WHAT YOU HAVE TO DO:
Once you find a line containing the word "from" in the entries below, copy it.
((
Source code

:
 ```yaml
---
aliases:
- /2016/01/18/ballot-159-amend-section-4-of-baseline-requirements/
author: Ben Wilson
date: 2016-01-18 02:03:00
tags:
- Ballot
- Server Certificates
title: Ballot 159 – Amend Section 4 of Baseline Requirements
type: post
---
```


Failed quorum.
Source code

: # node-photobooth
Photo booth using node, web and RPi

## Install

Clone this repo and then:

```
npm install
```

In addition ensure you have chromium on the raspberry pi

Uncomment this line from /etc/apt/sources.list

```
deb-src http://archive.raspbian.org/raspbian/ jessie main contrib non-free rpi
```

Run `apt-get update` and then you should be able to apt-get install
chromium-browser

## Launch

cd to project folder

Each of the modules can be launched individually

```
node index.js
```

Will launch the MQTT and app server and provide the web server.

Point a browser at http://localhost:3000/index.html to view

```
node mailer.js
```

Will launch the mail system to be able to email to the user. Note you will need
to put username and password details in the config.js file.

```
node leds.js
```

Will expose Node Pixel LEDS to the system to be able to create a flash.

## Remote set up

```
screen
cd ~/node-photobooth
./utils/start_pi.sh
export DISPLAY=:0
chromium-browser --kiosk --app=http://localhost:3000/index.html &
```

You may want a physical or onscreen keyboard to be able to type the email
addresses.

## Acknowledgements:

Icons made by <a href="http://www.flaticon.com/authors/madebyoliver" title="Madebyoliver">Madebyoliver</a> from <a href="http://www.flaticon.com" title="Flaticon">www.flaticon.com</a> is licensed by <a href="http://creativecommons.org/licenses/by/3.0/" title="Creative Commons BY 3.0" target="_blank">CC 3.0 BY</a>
))
COMPLETED EXERCISE:
Uncomment this line from /etc/apt/sources.list
Icons made by <a href="http://www.flaticon.com/authors/madebyoliver" title="Madebyoliver">Madebyoliver</a> from <a href="http://www.flaticon.com" title="Flaticon">www.flaticon.com</a> is licensed by <a href="http://creativecommons.org/licenses/by/3.0/" title="Creative Commons BY 3.0" target="_blank">CC 3.0 BY</a>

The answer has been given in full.